Jayne Mansfield
Galería fotográfica y biografía sobre la actriz Jayne Mansfield.
Noche del 29 de junio del 67. Una familia hace el trayecto en coche entre Biloxi, Mississippi, y Nueva Orleans. En el asiento delantero van el chofer, Jayne Mansfield , actriz de Hollywood de capa caída, y su última pareja y abogado Sam Brody. En el trasero duermen tres de los hijos de un matrimonio anterior de la actriz. Al mismo tiempo, a muchos kilómetros de allí, un oscuro personaje conocido como Anton LaVey, autoproclamado Papa Negro, recorta con unas tijeras una foto de él mismo en una revista. Al darle la vuelta al recorte ve que en la página trasera había una foto de Jayne Mansfield, a la que ha cercenado la cabeza con las tijeras sin darse cuenta. Mientras, ya de madrugada, la familia continúa su viaje. Todos los pasajeros menos el conductor duermen y una intensa niebla comienza a invadir la carretera. De pronto, aparece un camión detenido ante ellos y el chofer no tiene tiempo de esquivarlo. El choque es frontal, los tres adultos mueren en el acto y de la violencia del golpe Jayne Mansfield es decapitada.

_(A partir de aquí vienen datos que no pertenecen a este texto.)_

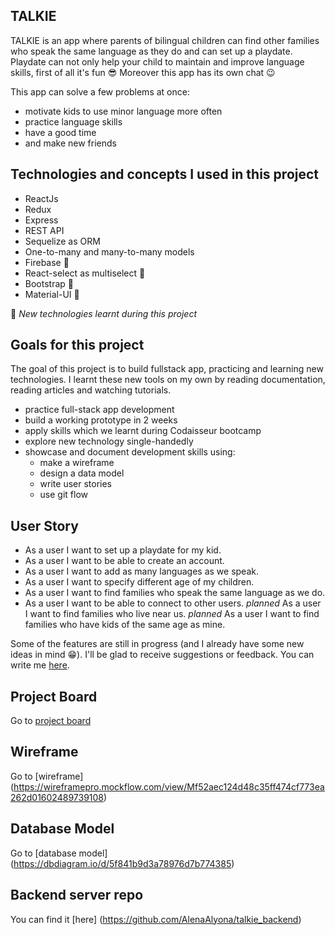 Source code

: ## TALKIE

TALKIE is an app where parents of bilingual children can find other families who speak the same language as they do and can set up a playdate.
Playdate can not only help your child to maintain and improve language skills, first of all it's fun :sunglasses:
Moreover this app has its own chat :wink:

This app can solve a few problems at once:
* motivate kids to use minor language more often
* practice language skills
* have a good time
* and make new friends 

## Technologies and concepts I used in this project
* ReactJs
* Redux
* Express
* REST API
* Sequelize as ORM
* One-to-many and many-to-many models
* Firebase :tulip:
* React-select as multiselect :tulip:
* Bootstrap :tulip:
* Material-UI :tulip:

:tulip: *New technologies learnt during this project*

## Goals for this project

The goal of this project is to build fullstack app, practicing and learning new technologies.
I learnt these new tools on my own by reading documentation, reading articles and watching tutorials.

* practice full-stack app development
* build a working prototype in 2 weeks
* apply skills which we learnt during Codaisseur bootcamp
* explore new technology single-handedly
* showcase and document development skills using:
    - make a wireframe
    - design a data model
    - write user stories
    - use git flow
   
## User Story

* As a user I want to set up a playdate for my kid.
* As a user I want to be able to create an account.
* As a user I want to add as many languages as we speak.
* As a user I want to specify different age of my children.
* As a user I want to find families who speak the same language as we do.
* As a user I want to be able to connect to other users.
*planned* As a user I want to find families who live near us.
*planned* As a user I want to find families who have kids of the same age as mine.

Some of the features are still in progress (and I already have some new ideas in mind :grin:).
I'll be glad to receive suggestions or feedback. You can write me [here](https://www.linkedin.com/in/alena-izakson/).

## Project Board

Go to [project board](https://github.com/AlenaAlyona/talkie-frontend/projects/1)

## Wireframe

Go to [wireframe] (https://wireframepro.mockflow.com/view/Mf52aec124d48c35ff474cf773ea262d01602489739108)

## Database Model

Go to [database model] (https://dbdiagram.io/d/5f841b9d3a78976d7b774385)
 
## Backend server repo

You can find it [here] (https://github.com/AlenaAlyona/talkie_backend)
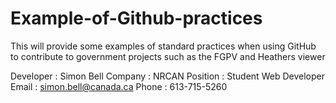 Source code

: # Example-of-Github-practices
This will provide some examples of standard practices when using GitHub to contribute to government projects such as the FGPV and Heathers viewer 

Developer : Simon Bell 
Company : NRCAN 
Position : Student Web Developer
Email : simon.bell@canada.ca
Phone : 613-715-5260





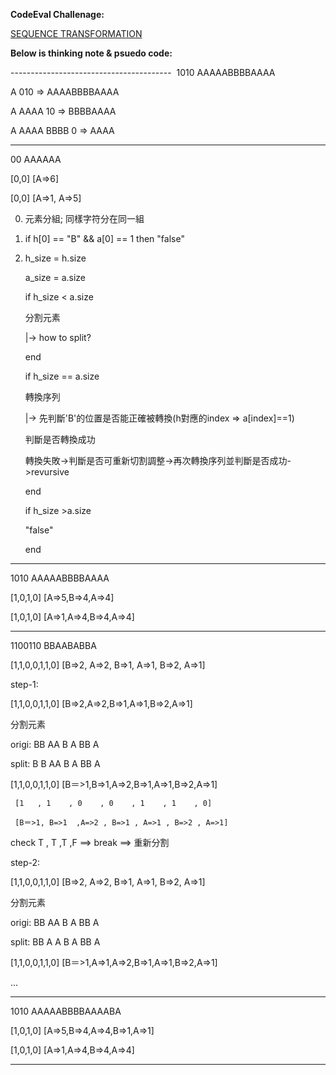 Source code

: __CodeEval Challenage:__

[SEQUENCE TRANSFORMATION](https://www.codeeval.com/open_challenges/130/)

__Below is thinking note & psuedo code:__

---------------------------------------- 
1010 AAAAABBBBAAAA

A 010  => AAAABBBBAAAA

A AAAA 10 => BBBBAAAA

A AAAA BBBB 0 => AAAA

----------------------------------------
00 AAAAAA 

[0,0] [A=>6]

[0,0] [A=>1, A=>5]


0) 元素分組; 同樣字符分在同一組

1) if h[0] == "B" && a[0] == 1 then "false" 


2) h_size = h.size 

   a_size = a.size
  
   if h_size < a.size 

    分割元素

    |-> how to split?

   end

   if h_size == a.size 

      轉換序列

      |-> 先判斷'B'的位置是否能正確被轉換(h對應的index => a[index]==1)

      判斷是否轉換成功

      轉換失敗->判斷是否可重新切割調整->再次轉換序列並判斷是否成功->revursive

   end

   if h_size >a.size

      "false"

   end
----------------------------------------
1010 AAAAABBBBAAAA

[1,0,1,0] [A=>5,B=>4,A=>4]

[1,0,1,0] [A=>1,A=>4,B=>4,A=>4]


----------------------------------------
1100110 BBAABABBA

[1,1,0,0,1,1,0] [B=>2, A=>2, B=>1, A=>1, B=>2, A=>1]

step-1:

[1,1,0,0,1,1,0] [B=>2,A=>2,B=>1,A=>1,B=>2,A=>1]

分割元素 

origi: BB AA B A BB A

split: B B AA B A BB A

[1,1,0,0,1,1,0] [B＝>1,B=>1,A=>2,B=>1,A=>1,B=>2,A=>1]

     [1   , 1    , 0    , 0    , 1    , 1    , 0] 

     [B＝>1, B=>1  ,A=>2 , B=>1 , A=>1 , B=>2 , A=>1]

check T    , T     ,T    ,F     ==> break ==> 重新分割

step-2:

[1,1,0,0,1,1,0] [B=>2, A=>2, B=>1, A=>1, B=>2, A=>1]

分割元素 

origi: BB AA B A BB A

split: BB A A B A BB A

[1,1,0,0,1,1,0] [B＝>1,A=>1,A=>2,B=>1,A=>1,B=>2,A=>1]

...



----------------------------------------

1010 AAAAABBBBAAAABA

[1,0,1,0] [A=>5,B=>4,A=>4,B=>1,A=>1]

[1,0,1,0] [A=>1,A=>4,B=>4,A=>4]

- - -

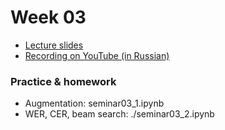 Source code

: # Week 03

* [Lecture slides](https://docs.google.com/presentation/d/1tHKfVWno2nVuJlX6h08bEXAewSo2dCujlCvEt1qJLII/edit?usp=sharing)
* [Recording on YouTube (in Russian)](https://youtu.be/pPwgyVjM2J4)

### Practice & homework

* Augmentation: seminar03_1.ipynb
* WER, CER, beam search: ./seminar03_2.ipynb
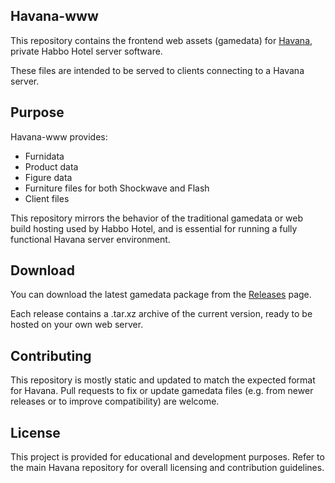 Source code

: ## Havana-www
This repository contains the frontend web assets (gamedata) for [Havana](https://github.com/Quackster/Havana/), private Habbo Hotel server software.

These files are intended to be served to clients connecting to a Havana server.

## Purpose
Havana-www provides:

* Furnidata
* Product data
* Figure data
* Furniture files for both Shockwave and Flash
* Client files

This repository mirrors the behavior of the traditional gamedata or web build hosting used by Habbo Hotel, and is essential for running a fully functional Havana server environment.

## Download

You can download the latest gamedata package from the [Releases](https://github.com/Quackster/Havana-www/releases) page.

Each release contains a .tar.xz archive of the current version, ready to be hosted on your own web server.

## Contributing

This repository is mostly static and updated to match the expected format for Havana. Pull requests to fix or update gamedata files (e.g. from newer releases or to improve compatibility) are welcome.

## License
This project is provided for educational and development purposes. Refer to the main Havana repository for overall licensing and contribution guidelines.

Este morboso relato es una presencia fija en las recopilaciones de maldiciones de Hollywood, misterios y escándalos de las celebridades y enigmas de la meca del cine. Como suele ocurrir, es demasiado “buena” para ser verdad. La historia del brutal accidente es cierta, pero no lo es que Jayne Mansfield perdiera la cabeza (la intervención accidental o no de Anton LaVey queda a la credulidad de cada cual) , lo que ocurrió fue que la peluca que llevaba salió despedida y en las fotografías del atestado podía confundirse y dar pábulo a rumores truculentos.
Rumores que fueron suficientes para que Kenneth Anger los diera por buenos e incluyera el infundio en Hollywood Babilonia. Escrito e impreso en una de las biblias del cotilleo cuanto más malintencionado mejor, ya poco importa que la desdichada Jayne muriera en circunstancias terribles de por sí; para el mundo, su cuerpo fue mutilado, y todos sabemos que ante una leyenda lo bastante poderosa, la verdad tiene poco que hacer. Hoy, lo que más se recuerda de la vida de Jayne Mansfield es, precisamente, su muerte.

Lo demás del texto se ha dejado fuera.